Simon Calder’s Travel

The small city of Scottsboro in Northeastern Alabama is home to a store selling unclaimed luggage, a pretty park filled with geese, and a classic American diner serving some of the best grilled cheeses and soda floats in the South.

It was also the location of one of the most significant events in civil rights history – an event that directly impacted the Movement of the 1950s and 60s and had ramifications that are still felt in the United States today.

In 1931, nine African American young men and boys were travelling on a Southern Railroad freight train when they became involved in an altercation with a group of white men who were then thrown off the train. When the train pulled into the town of Paint Rock, the Black men were arrested for assault and taken to Scottsboro, Jackson County, where they were jailed.

The Scottsboro Boys Museum in Jackson County, Northwestern Alabama

The Scottsboro Boys Museum in Jackson County, Northwestern Alabama (Annabel Grossman/The Independent)

The situation escalated when Victoria Price and Ruby Bates, two white women from Huntsville who were riding the same train and were facing charges of vagrancy and illegal sexual activity, falsely accused the nine African American men and boys of rape.

That night a mob gathered at the steps of the jailhouse in Scottsboro baying for blood and threatening to lynch the men.
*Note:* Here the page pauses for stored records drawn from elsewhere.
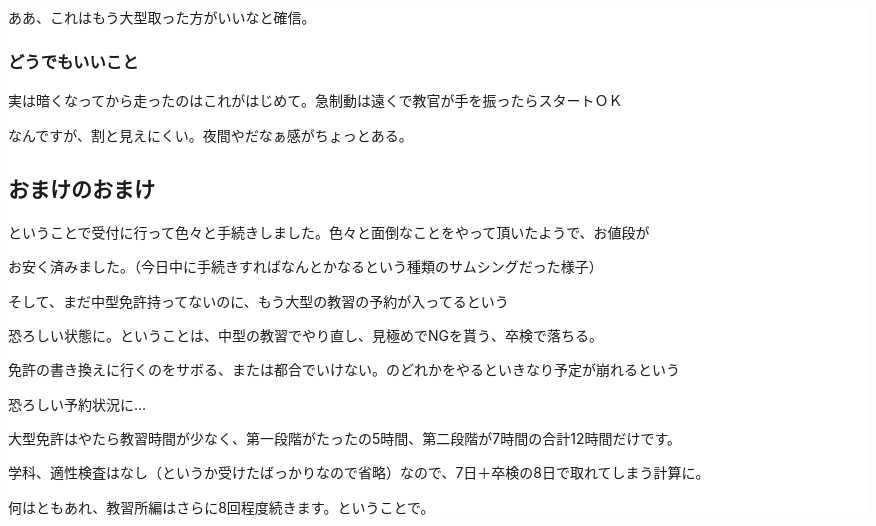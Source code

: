 ああ、これはもう大型取った方がいいなと確信。

### どうでもいいこと

実は暗くなってから走ったのはこれがはじめて。急制動は遠くで教官が手を振ったらスタートＯＫ
  
なんですが、割と見えにくい。夜間やだなぁ感がちょっとある。

## おまけのおまけ

ということで受付に行って色々と手続きしました。色々と面倒なことをやって頂いたようで、お値段が
  
お安く済みました。（今日中に手続きすればなんとかなるという種類のサムシングだった様子）

そして、まだ中型免許持ってないのに、もう大型の教習の予約が入ってるという
  
恐ろしい状態に。ということは、中型の教習でやり直し、見極めでNGを貰う、卒検で落ちる。
  
免許の書き換えに行くのをサボる、または都合でいけない。のどれかをやるといきなり予定が崩れるという
  
恐ろしい予約状況に…

大型免許はやたら教習時間が少なく、第一段階がたったの5時間、第二段階が7時間の合計12時間だけです。
  
学科、適性検査はなし（というか受けたばっかりなので省略）なので、7日＋卒検の8日で取れてしまう計算に。
  
何はともあれ、教習所編はさらに8回程度続きます。ということで。
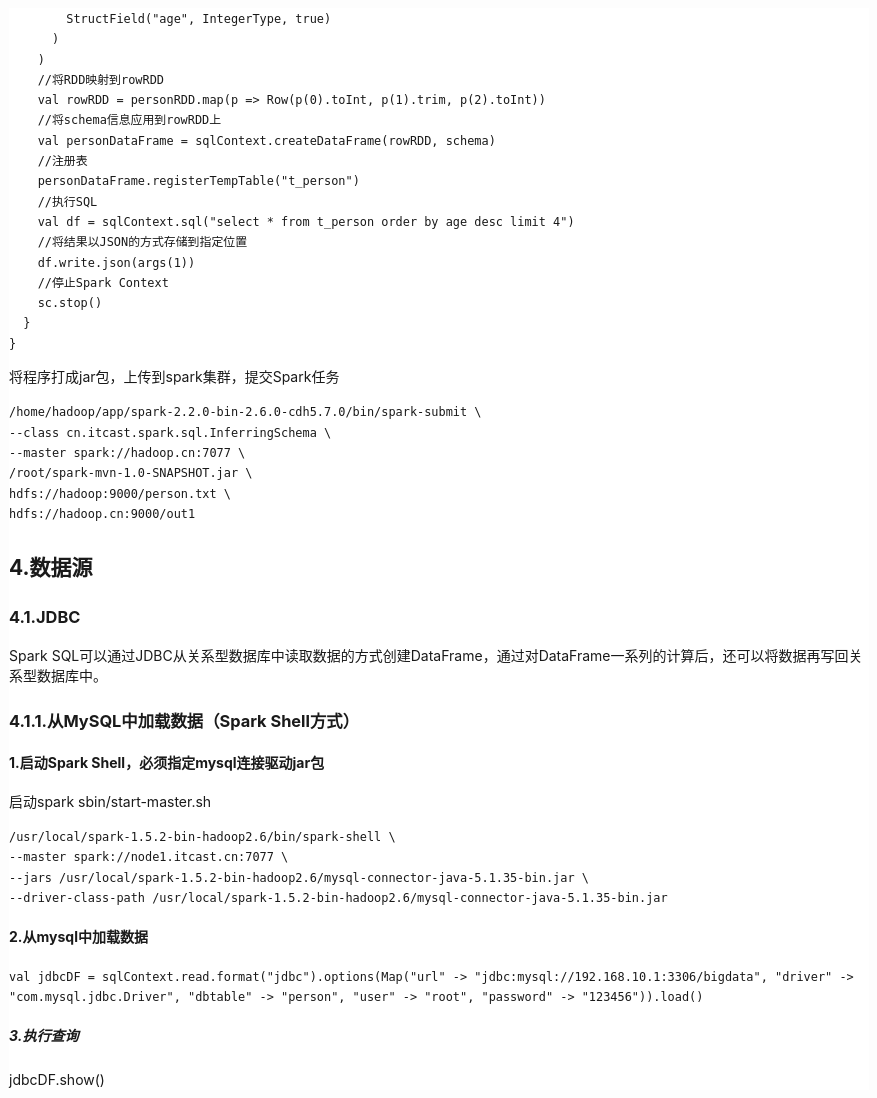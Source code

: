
 ```
        StructField("age", IntegerType, true)
      )
    )
    //将RDD映射到rowRDD
    val rowRDD = personRDD.map(p => Row(p(0).toInt, p(1).trim, p(2).toInt))
    //将schema信息应用到rowRDD上
    val personDataFrame = sqlContext.createDataFrame(rowRDD, schema)
    //注册表
    personDataFrame.registerTempTable("t_person")
    //执行SQL
    val df = sqlContext.sql("select * from t_person order by age desc limit 4")
    //将结果以JSON的方式存储到指定位置
    df.write.json(args(1))
    //停止Spark Context
    sc.stop()
  }
}
```
将程序打成jar包，上传到spark集群，提交Spark任务
```
/home/hadoop/app/spark-2.2.0-bin-2.6.0-cdh5.7.0/bin/spark-submit \
--class cn.itcast.spark.sql.InferringSchema \
--master spark://hadoop.cn:7077 \
/root/spark-mvn-1.0-SNAPSHOT.jar \
hdfs://hadoop:9000/person.txt \
hdfs://hadoop.cn:9000/out1 
```

## 4.数据源
### 4.1.JDBC
Spark SQL可以通过JDBC从关系型数据库中读取数据的方式创建DataFrame，通过对DataFrame一系列的计算后，还可以将数据再写回关系型数据库中。

### 4.1.1.从MySQL中加载数据（Spark Shell方式）
#### 1.启动Spark Shell，必须指定mysql连接驱动jar包
启动spark
sbin/start-master.sh 
```
/usr/local/spark-1.5.2-bin-hadoop2.6/bin/spark-shell \
--master spark://node1.itcast.cn:7077 \
--jars /usr/local/spark-1.5.2-bin-hadoop2.6/mysql-connector-java-5.1.35-bin.jar \
--driver-class-path /usr/local/spark-1.5.2-bin-hadoop2.6/mysql-connector-java-5.1.35-bin.jar 
```
#### 2.从mysql中加载数据
```
val jdbcDF = sqlContext.read.format("jdbc").options(Map("url" -> "jdbc:mysql://192.168.10.1:3306/bigdata", "driver" -> "com.mysql.jdbc.Driver", "dbtable" -> "person", "user" -> "root", "password" -> "123456")).load()
```
##### 3.执行查询
jdbcDF.show()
It was only after Sheriff Matt Wann stood in front of the crowd and insisted he would kill the first person to come through the door that they backed off.

The “Scottsboro Boys”, the youngest of whom was just 13, were tried by the State of Alabama in a series of four trials at the Jackson County Courthouse between April 6 and April 9, resulting in nine convictions and eight death sentences – for a crime that never happened.

The Scottsboro Boys were tried repeatedly by the State of Alabama

The Scottsboro Boys were tried repeatedly by the State of Alabama (Morgan County Archives, Decatur, Alabama)

This was a time when Jim Crow laws were deeply entrenched in the South; when African Americans were relegated to the status of second class citizens, and segregation was both legally and socially enforced. Jackson County was severely impoverished, and many Black residents had moved to the more industrialised cities to seek employment, while those who stayed faced discrimination and disenfranchisement.